Um professor para além da sala de aula

Por Caçane Maloz

Em um mundo repleto de informações instantâneas e distrações digitais, encontrar alguém como Jorge Gustavo Barbosa de Oliveira é uma verdadeira raridade. Aos 64 anos, ele personifica a busca pelo conhecimento, com uma visão crítica pouco comum da realidade.

Nascido em Cruz Alta (RS) e residente em Santa Catarina há mais de três décadas, mudou-se para Blumenau para ser professor na Universidade Regional de Blumenau (FURB) em agosto de 1990, quando fez concurso para o departamento de Ciências Sociais e Filosofia, para a área de Ciência Política, onde leciona até hoje.

O professor Jorge Gustavo trilhou um caminho acadêmico notável. Iniciou sua licenciatura e bacharelado em Ciências Sociais na Universidade Federal do Rio Grande do Sul (UFRGS), concluiu o curso no final de 1984, demonstrando desde cedo uma paixão por compreender as complexidades da sociedade. Especializou-se em Política Internacional na Universidade de Brasília (UnB) em 1988 e obteve também o título de mestre em Desenvolvimento Regional pela FURB no ano de 2019.

Amor pela leitura

A influência de seus pais foi fundamental. Ambos lhe proporcionaram um ambiente propício à leitura com uma ampla variedade de revistas e jornais, apoiados por uma diversificada biblioteca familiar. Essa influência contribuiu para incentivar o hábito da leitura entre Jorge Gustavo e seus três irmãos.

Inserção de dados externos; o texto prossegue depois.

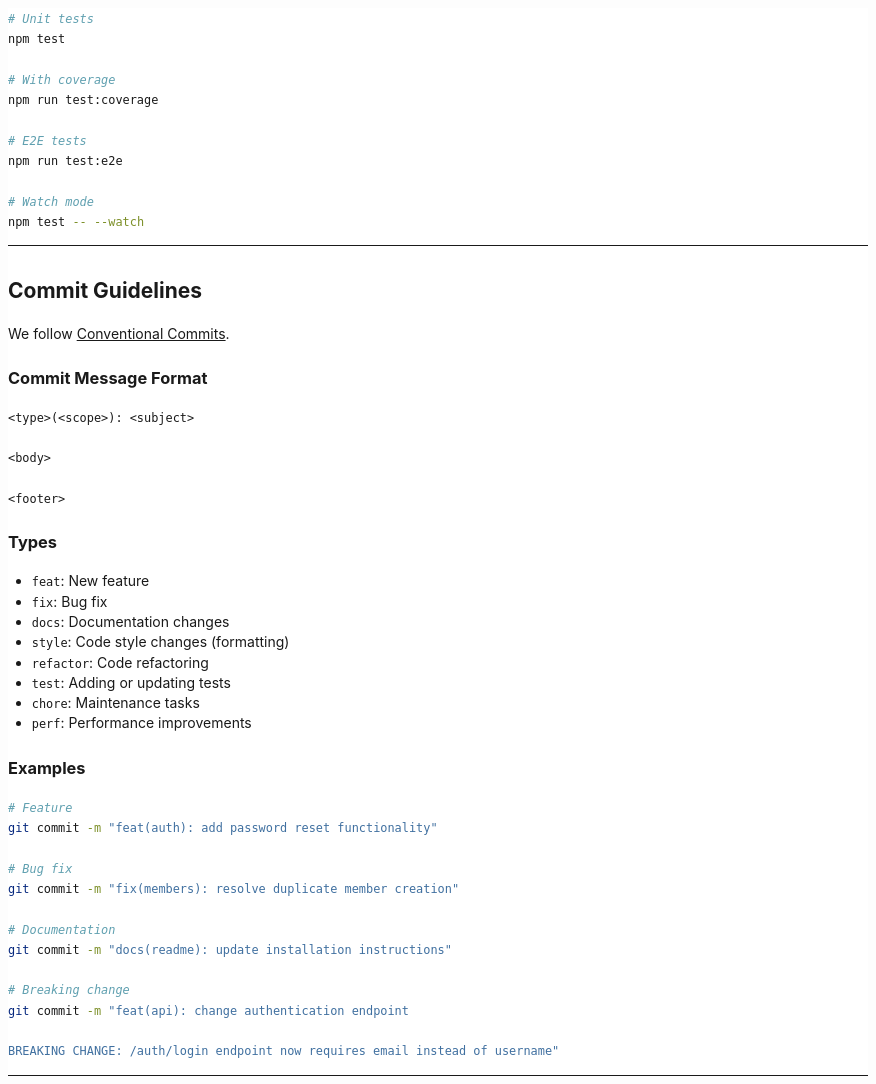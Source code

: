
 ```bash
# Unit tests
npm test

# With coverage
npm run test:coverage

# E2E tests
npm run test:e2e

# Watch mode
npm test -- --watch
```

---

## Commit Guidelines

We follow [Conventional Commits](https://www.conventionalcommits.org/).

### Commit Message Format

```
<type>(<scope>): <subject>

<body>

<footer>
```

### Types

- `feat`: New feature
- `fix`: Bug fix
- `docs`: Documentation changes
- `style`: Code style changes (formatting)
- `refactor`: Code refactoring
- `test`: Adding or updating tests
- `chore`: Maintenance tasks
- `perf`: Performance improvements

### Examples

```bash
# Feature
git commit -m "feat(auth): add password reset functionality"

# Bug fix
git commit -m "fix(members): resolve duplicate member creation"

# Documentation
git commit -m "docs(readme): update installation instructions"

# Breaking change
git commit -m "feat(api): change authentication endpoint

BREAKING CHANGE: /auth/login endpoint now requires email instead of username"
```

---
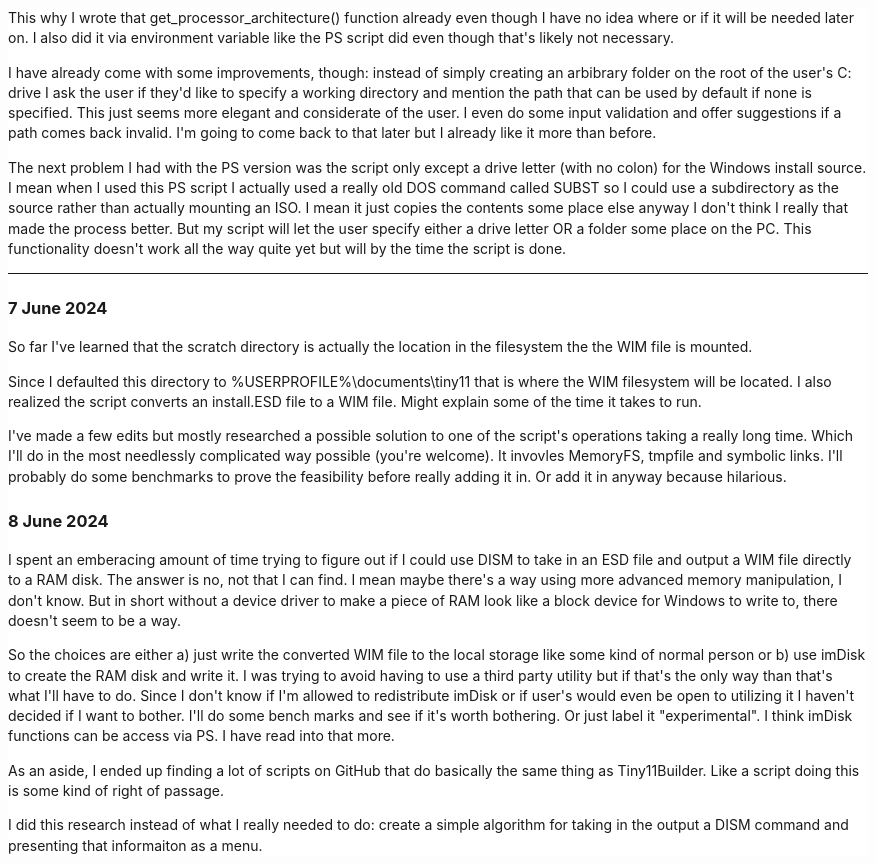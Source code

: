 This why I wrote that get_processor_architecture() function already even though I have no idea where or if it will be needed later on. I also did it via environment variable like the PS script did even though that's likely not necessary.

I have already come with some improvements, though: instead of simply creating an arbibrary folder on the root of the user's C: drive I ask the user if they'd like to specify a working directory and mention the path that can be used by default if none is specified. This just seems more elegant and considerate of the user. I even do some input validation and offer suggestions if a path comes back invalid. I'm going to come back to that later but I already like it more than before.  

The next problem I had with the PS version was the script only except a drive letter (with no colon) for the Windows install source. I mean when I used this PS script I actually used a really old DOS command called SUBST so I could use a subdirectory as the source rather than actually mounting an ISO. I mean it just copies the contents some place else anyway I don't think I really that made the process better. But my script will let the user specify either a drive letter OR a folder some place on the PC.  This functionality doesn't work all the way quite yet but will by the time the script is done.

<hr>

### 7 June 2024

So far I've learned that the scratch directory is actually the location in the filesystem the the WIM file is mounted.

Since I defaulted this directory to %USERPROFILE%\documents\tiny11 that is where the WIM filesystem will be located.  I also realized the script converts an install.ESD file to a WIM file. Might explain some of the time it takes to run. 
 
I've made a few edits but mostly researched a possible solution to one of the script's operations taking a really long time. Which I'll do in the most needlessly complicated way possible (you're welcome). It invovles MemoryFS, tmpfile and symbolic links. I'll probably do some benchmarks to prove the feasibility before really adding it in. Or add it in anyway because hilarious. 


### 8 June 2024

I spent an emberacing amount of time trying to figure out if I could use DISM to take in an ESD file and output a WIM file directly to a RAM disk. The answer is no, not that I can find. I mean maybe there's a way using more advanced memory manipulation, I don't know. But in short without a device driver to make a piece of RAM look like a block device for Windows to write to, there doesn't seem to be a way. 

So the choices are either a) just write the converted WIM file to the local storage like some kind of normal person or b) use imDisk to create the RAM disk and write it. I was trying to avoid having to use a third party utility but if that's the only way than that's what I'll have to do. Since I don't know if I'm allowed to redistribute imDisk or if user's would even be open to utilizing it I haven't decided if I want to bother. I'll do some bench marks and see if it's worth bothering. Or just label it "experimental". I think imDisk functions can be access via PS. I have read into that more.

As an aside, I ended up finding a lot of scripts on GitHub that do basically the same thing as Tiny11Builder. Like a script doing this is some kind of right of passage. 

I did this research instead of what I really needed to do: create a simple algorithm for taking in the output a DISM command and presenting that informaiton as a menu.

Desde então, ele mantém uma busca constante por conhecimento, imergindo-se em leituras que abrangem diversos temas e campos do conhecimento, como Antropologia, Sociologia, Política Nacional e Internacional, Geografia, História, Filosofia, Ficção, entre outros.

“Me falta espaço para guardar todos os meus livros”, relata Jorge Gustavo em uma conversa intrigante sobre seu acervo pessoal. Quando questionado sobre seu livro favorito, ele enfrenta o dilema de não conseguir nomear apenas um.

Durante suas imersões literárias, ele utiliza canetas marca-textos para destacar passagens e ideias que julga fundamentais, tanto para compreender o texto quanto para lecionar. Cada cor é empregada para realçar passagens que se conectam.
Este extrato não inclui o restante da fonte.